## Input
<<<<

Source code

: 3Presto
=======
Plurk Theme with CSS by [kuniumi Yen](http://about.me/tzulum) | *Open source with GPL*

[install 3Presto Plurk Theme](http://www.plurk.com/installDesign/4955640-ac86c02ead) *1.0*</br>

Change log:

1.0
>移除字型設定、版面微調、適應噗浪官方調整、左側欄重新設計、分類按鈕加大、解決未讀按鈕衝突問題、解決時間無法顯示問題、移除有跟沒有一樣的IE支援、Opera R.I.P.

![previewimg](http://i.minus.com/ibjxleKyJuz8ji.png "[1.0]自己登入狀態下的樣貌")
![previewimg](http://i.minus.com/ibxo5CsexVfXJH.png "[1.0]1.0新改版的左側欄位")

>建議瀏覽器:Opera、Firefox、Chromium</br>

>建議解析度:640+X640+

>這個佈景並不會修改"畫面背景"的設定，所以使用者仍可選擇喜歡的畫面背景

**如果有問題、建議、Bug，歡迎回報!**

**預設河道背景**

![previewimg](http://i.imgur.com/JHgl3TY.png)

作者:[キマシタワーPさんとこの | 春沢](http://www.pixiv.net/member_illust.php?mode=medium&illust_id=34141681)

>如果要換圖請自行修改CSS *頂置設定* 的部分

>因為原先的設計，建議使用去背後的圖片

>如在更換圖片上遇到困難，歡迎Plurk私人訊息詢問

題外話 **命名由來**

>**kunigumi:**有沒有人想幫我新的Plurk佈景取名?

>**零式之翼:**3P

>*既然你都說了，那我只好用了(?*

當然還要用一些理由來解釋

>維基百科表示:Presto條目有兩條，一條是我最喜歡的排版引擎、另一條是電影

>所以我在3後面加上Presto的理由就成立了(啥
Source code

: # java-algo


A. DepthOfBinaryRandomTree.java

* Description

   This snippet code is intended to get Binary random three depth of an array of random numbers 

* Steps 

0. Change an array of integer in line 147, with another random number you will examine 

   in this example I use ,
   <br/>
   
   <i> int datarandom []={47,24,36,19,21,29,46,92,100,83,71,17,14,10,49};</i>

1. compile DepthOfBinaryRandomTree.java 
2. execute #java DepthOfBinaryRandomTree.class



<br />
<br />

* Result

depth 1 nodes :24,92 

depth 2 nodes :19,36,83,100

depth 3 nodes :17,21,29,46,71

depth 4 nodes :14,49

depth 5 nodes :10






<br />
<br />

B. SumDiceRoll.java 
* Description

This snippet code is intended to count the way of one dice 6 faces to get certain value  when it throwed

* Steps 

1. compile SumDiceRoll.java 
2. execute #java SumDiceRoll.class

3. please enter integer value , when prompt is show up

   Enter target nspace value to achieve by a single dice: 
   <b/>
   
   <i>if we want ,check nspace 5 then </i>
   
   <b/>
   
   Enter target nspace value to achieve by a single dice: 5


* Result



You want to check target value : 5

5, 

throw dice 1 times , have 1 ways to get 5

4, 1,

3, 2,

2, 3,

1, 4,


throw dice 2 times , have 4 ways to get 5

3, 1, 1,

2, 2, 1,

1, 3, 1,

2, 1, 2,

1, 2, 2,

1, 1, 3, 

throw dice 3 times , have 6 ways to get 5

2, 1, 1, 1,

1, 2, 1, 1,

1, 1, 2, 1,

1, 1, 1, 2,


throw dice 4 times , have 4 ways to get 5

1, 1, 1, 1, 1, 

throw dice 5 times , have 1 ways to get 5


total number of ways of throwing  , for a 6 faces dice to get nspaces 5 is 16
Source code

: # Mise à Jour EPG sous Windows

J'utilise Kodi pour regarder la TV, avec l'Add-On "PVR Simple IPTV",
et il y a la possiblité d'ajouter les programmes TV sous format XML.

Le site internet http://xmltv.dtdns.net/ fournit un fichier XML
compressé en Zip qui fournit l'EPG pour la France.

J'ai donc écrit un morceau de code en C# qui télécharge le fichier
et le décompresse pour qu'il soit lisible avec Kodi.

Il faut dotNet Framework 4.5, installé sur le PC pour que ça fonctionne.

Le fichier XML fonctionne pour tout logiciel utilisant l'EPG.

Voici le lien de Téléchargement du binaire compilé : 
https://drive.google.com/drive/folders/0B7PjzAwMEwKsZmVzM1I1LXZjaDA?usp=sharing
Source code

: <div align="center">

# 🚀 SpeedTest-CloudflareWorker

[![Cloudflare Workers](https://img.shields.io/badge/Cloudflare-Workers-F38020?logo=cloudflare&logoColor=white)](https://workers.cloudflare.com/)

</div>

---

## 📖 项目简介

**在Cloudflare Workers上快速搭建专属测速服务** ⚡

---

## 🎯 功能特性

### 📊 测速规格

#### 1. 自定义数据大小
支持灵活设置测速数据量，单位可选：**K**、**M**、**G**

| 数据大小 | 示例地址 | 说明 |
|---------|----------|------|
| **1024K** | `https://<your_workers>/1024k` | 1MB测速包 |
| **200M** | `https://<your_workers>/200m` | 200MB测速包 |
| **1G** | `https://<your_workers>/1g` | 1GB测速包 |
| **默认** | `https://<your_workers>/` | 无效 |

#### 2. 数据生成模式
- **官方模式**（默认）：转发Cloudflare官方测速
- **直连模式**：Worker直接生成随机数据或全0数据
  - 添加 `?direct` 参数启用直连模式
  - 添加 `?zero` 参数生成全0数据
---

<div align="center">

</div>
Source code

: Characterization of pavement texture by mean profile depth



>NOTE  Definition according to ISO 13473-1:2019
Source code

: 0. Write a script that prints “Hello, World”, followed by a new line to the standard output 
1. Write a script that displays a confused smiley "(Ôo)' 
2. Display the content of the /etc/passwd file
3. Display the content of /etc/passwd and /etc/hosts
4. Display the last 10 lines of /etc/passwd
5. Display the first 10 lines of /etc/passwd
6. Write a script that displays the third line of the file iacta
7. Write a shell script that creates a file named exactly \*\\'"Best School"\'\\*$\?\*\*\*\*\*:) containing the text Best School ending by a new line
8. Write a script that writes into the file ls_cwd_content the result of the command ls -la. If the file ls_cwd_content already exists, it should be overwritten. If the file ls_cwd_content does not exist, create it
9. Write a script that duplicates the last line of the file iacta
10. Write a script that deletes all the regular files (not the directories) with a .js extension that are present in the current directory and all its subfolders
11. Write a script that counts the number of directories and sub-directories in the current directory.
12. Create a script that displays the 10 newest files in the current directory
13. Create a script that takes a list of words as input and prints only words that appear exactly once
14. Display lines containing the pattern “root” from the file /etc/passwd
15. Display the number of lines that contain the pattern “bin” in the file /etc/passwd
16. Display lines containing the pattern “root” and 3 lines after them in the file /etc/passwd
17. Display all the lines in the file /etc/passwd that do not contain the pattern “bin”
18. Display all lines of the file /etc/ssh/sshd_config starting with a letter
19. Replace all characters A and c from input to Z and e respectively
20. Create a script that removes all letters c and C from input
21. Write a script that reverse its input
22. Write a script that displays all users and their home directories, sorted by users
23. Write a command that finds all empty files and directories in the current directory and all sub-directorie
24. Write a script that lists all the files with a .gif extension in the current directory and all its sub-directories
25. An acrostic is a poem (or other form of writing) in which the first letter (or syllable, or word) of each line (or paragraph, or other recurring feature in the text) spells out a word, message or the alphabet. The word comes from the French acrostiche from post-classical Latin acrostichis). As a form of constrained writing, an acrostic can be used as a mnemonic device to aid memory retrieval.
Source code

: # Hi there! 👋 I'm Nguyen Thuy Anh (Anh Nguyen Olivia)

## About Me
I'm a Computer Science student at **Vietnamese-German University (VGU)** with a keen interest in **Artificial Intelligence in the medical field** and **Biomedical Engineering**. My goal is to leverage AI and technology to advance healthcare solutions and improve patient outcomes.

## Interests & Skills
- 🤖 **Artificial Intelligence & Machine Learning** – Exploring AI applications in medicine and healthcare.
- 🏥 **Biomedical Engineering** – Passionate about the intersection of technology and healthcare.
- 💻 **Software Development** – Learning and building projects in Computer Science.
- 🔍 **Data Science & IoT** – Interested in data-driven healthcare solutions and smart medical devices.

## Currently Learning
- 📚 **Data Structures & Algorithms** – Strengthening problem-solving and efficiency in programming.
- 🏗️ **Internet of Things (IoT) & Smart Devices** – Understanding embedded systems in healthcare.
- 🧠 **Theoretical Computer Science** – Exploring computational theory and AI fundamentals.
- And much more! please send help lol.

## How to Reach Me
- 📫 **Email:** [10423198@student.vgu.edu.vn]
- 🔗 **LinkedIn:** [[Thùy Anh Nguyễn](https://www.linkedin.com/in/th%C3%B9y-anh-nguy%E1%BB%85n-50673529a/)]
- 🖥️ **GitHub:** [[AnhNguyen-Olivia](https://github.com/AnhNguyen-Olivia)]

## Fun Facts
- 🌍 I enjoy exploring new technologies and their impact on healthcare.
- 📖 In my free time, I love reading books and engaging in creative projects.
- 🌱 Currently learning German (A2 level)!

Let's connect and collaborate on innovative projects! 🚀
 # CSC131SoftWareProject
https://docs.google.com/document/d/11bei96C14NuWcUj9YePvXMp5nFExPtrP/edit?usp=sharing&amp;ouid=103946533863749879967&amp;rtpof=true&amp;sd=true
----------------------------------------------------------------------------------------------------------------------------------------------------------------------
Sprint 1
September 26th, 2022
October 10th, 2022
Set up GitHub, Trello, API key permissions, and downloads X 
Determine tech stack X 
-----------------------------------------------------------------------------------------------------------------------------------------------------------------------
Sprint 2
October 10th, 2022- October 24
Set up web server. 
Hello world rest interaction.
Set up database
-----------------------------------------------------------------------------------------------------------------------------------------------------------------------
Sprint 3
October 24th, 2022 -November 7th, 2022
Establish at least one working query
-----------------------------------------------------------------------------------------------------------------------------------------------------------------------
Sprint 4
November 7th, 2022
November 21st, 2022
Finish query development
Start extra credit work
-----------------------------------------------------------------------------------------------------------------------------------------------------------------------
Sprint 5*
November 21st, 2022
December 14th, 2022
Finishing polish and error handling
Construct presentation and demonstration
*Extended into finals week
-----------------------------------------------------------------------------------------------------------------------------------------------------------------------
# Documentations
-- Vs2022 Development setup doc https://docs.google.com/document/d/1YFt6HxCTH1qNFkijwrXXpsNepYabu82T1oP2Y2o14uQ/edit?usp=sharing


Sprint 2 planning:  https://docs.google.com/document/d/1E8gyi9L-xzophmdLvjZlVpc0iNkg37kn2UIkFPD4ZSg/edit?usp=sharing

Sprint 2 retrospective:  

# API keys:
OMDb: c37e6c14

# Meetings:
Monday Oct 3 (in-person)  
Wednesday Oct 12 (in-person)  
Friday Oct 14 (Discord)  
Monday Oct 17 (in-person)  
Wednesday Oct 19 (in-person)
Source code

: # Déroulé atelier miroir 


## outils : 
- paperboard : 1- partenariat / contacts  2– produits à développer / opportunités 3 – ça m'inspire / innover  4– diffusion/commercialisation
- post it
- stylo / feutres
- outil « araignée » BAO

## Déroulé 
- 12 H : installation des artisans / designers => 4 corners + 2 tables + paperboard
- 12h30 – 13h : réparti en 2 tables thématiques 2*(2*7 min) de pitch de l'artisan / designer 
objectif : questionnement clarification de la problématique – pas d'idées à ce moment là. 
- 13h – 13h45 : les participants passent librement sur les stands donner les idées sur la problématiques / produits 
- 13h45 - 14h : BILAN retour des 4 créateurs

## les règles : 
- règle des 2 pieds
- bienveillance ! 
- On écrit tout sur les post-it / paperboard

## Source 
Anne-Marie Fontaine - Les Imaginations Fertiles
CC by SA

>>>>

## The task
Within the data above, the lines from the one with "This snippet code is intended to get" to the one with "Il faut dotNet" must be repeated exactly; no other line belongs in the answer.

## Response to the task
   This snippet code is intended to get Binary random three depth of an array of random numbers 

* Steps 

0. Change an array of integer in line 147, with another random number you will examine 

   in this example I use ,
   <br/>
   
   <i> int datarandom []={47,24,36,19,21,29,46,92,100,83,71,17,14,10,49};</i>

1. compile DepthOfBinaryRandomTree.java 
2. execute #java DepthOfBinaryRandomTree.class



<br />
<br />

* Result

depth 1 nodes :24,92 

depth 2 nodes :19,36,83,100

depth 3 nodes :17,21,29,46,71

depth 4 nodes :14,49

depth 5 nodes :10






<br />
<br />

B. SumDiceRoll.java 
* Description

This snippet code is intended to count the way of one dice 6 faces to get certain value  when it throwed

* Steps 

1. compile SumDiceRoll.java 
2. execute #java SumDiceRoll.class

3. please enter integer value , when prompt is show up

   Enter target nspace value to achieve by a single dice: 
   <b/>
   
   <i>if we want ,check nspace 5 then </i>
   
   <b/>
   
   Enter target nspace value to achieve by a single dice: 5


* Result



You want to check target value : 5

5, 

throw dice 1 times , have 1 ways to get 5

4, 1,

3, 2,

2, 3,

1, 4,


throw dice 2 times , have 4 ways to get 5

3, 1, 1,

2, 2, 1,

1, 3, 1,

2, 1, 2,

1, 2, 2,

1, 1, 3, 

throw dice 3 times , have 6 ways to get 5

2, 1, 1, 1,

1, 2, 1, 1,

1, 1, 2, 1,

1, 1, 1, 2,


throw dice 4 times , have 4 ways to get 5

1, 1, 1, 1, 1, 

throw dice 5 times , have 1 ways to get 5


total number of ways of throwing  , for a 6 faces dice to get nspaces 5 is 16
Source code

: # Mise à Jour EPG sous Windows

J'utilise Kodi pour regarder la TV, avec l'Add-On "PVR Simple IPTV",
et il y a la possiblité d'ajouter les programmes TV sous format XML.

Le site internet http://xmltv.dtdns.net/ fournit un fichier XML
compressé en Zip qui fournit l'EPG pour la France.

J'ai donc écrit un morceau de code en C# qui télécharge le fichier
et le décompresse pour qu'il soit lisible avec Kodi.

Il faut dotNet Framework 4.5, installé sur le PC pour que ça fonctionne.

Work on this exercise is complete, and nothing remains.